Inspiration et astuces

Ça a failli être Madam Bovary ou Het Bakkanon

15 mars 2020

Laura Verhulst est désormais connue de tous sous le nom de Madam Bakster, la femme qui se cache derrière de succulents gâteaux, sans sucre raffiné, sans produits d’origine animale, ni arômes artificiels ou conservateurs.

Light Laura

« À quinze ans, j’ai perdu 25 kg. J’avais une relation perturbée avec la nourriture. Je me sentais coupable après un repas au restaurant et quand la balance m’indiquait que j’avais pris un kilo.

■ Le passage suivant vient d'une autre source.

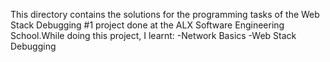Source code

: This directory contains the solutions for the programming tasks of the Web Stack Debugging #1 project done at the ALX Software Engineering School.While doing this project, I learnt:
-Network Basics
-Web Stack Debugging
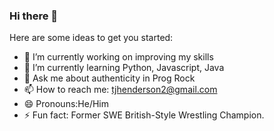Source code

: ### Hi there 👋

<!--
**TimoHenderson/TimoHenderson** is a ✨ _special_ ✨ repository because its `README.md` (this file) appears on your GitHub profile.
-->
Here are some ideas to get you started:

- 🔭 I’m currently working on improving my skills
- 🌱 I’m currently learning Python, Javascript, Java
- 💬 Ask me about authenticity in Prog Rock
- 📫 How to reach me: tjhenderson2@gmail.com
- 😄 Pronouns:He/Him
- ⚡ Fun fact: Former SWE British-Style Wrestling Champion.

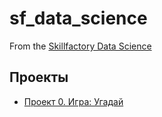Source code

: # sf_data_science
From the [Skillfactory Data Science](https://apps.skillfactory.ru/learning/course/course-v1:SkillFactory+DSPR-2.0+14JULY2021/block-v1:SkillFactory+DSPR-2.0+14JULY2021+type@sequential+block@ad5803aeb7e64f6cad30e22ad68da714/block-v1:SkillFactory+DSPR-2.0+14JULY2021+type@vertical+block@6fe30bb5230d4dc1b8f60193cce10060)

## Проекты
* [Проект 0. Игра: Угадай](https://github.com/Alexey19960105/sf_data_science/blob/master/game.py)

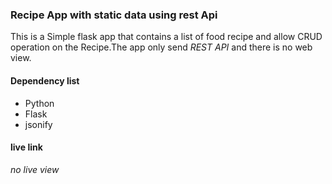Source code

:### Recipe App with static data using rest Api

This is a Simple flask app that contains a list of food recipe and allow CRUD operation on the Recipe.The app only send *REST API* and there is no web view.

#### Dependency list

- Python
- Flask
- jsonify

#### live link
_no live view_
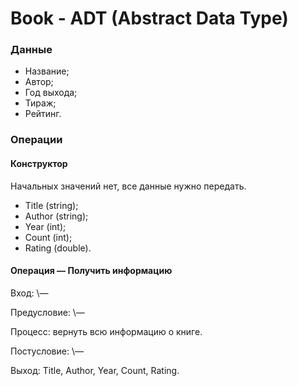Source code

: # Book - ADT (Abstract Data Type)
### Данные
- Название;
- Автор;
- Год выхода;
- Тираж;
- Рейтинг.

### Операции
#### Конструктор
Начальных значений нет, все данные нужно передать.
- Title (string);
- Author (string);
- Year (int);
- Count (int);
- Rating (double).
#### Операция — Получить информацию
Вход: \—

Предусловие: \—

Процесс: вернуть всю информацию о книге.

Постусловие: \—

Выход: Title, Author, Year, Count, Rating.
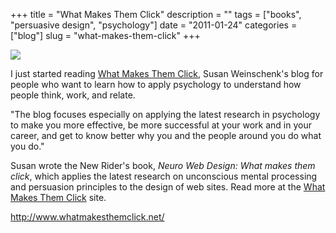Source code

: +++
title = "What Makes Them Click"
description = ""
tags = ["books", "persuasive design", "psychology"]
date = "2011-01-24"
categories = ["blog"]
slug = "what-makes-them-click"
+++



  <div class="notebook-screenshot"><a href="http://www.whatmakesthemclick.net/"><img src="//media.konigi.com/bluga/wt4d3d7d006cc4f_large.jpg"/></a></div><p>I just started reading <a href="http://www.whatmakesthemclick.net/">What Makes Them Click</a>, Susan Weinschenk's blog for people who want to learn how to apply psychology to understand how people think, work, and relate.</p>

<p>&quot;The blog focuses especially on applying the latest research in psychology to make you more effective, be more successful at your work and in your career, and get to know better why you and the people around you do what you do.&quot;</p>

<p>Susan wrote the New Rider's book, <em>Neuro Web Design: What makes them click</em>, which applies the latest research on unconscious mental processing and persuasion principles to the design of web sites. Read more at the <a href="http://www.whatmakesthemclick.net/">What Makes Them Click</a> site.</p>

    
  <a href="http://www.whatmakesthemclick.net/">http://www.whatmakesthemclick.net/</a>
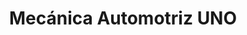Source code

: ---
title: "Mecánica Automotriz UNO"
url: /cuenca/mecanica-automotriz-uno/
shop: reparación de automóviles
---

Je n’hésitais jamais à sauter le petit-déjeuner du lendemain. Après m’être bagarrée avec moi-même pendant des années avec elle, je me suis rendu compte que beaucoup de gens avaient une relation troublée avec l’alimentation. Et ce d’autant plus quand il s’agit de dessert. Beaucoup ressentent un sentiment de culpabilité après avoir mangé un morceau de gâteau par exemple. Je trouvais ça dommage. Parce que les desserts représentent une part importante de notre vie sociale. Les bannir de notre vie n’est pas une solution. »

Des hauts et des bas

« J’ai cherché comment confectionner des desserts sains, mais qui restent savoureux. J’ai remplacé les calories vides de la pâtisserie classique, comme la farine, le beurre et le sucre, par des alternatives plus saines et plus naturelles, et c’est comme ça que tout a commencé. Il y a eu des hauts et des bas. Au début, les trois quarts de mes expériences se passaient mal. Depuis, je les réussis presque toutes. À partir du mois prochain, il y aura non seulement des gâteaux, mais également du pain et du chocolat. J’aimerais aussi avoir mon propre atelier. Pour le moment, je  cuisine encore à petite échelle à la maison. »

Pas de ‘Bakkanon’

« J’aime passer mon temps dans la cuisine. Tout le monde m’appelle la ‘bak-ster’ (la ‘star de la pâtisserie’, mais aussi la ‘pâtissière’ – ndlr). De plus, mes actuels voisins sont pâtissiers. Quand je vais les voir, je dis toujours « Je vais chez la bakster » (la pâtissière), vu qu’il s’agit d’une femme.

«Au début, les trois quarts de mes expériences se passaient mal.»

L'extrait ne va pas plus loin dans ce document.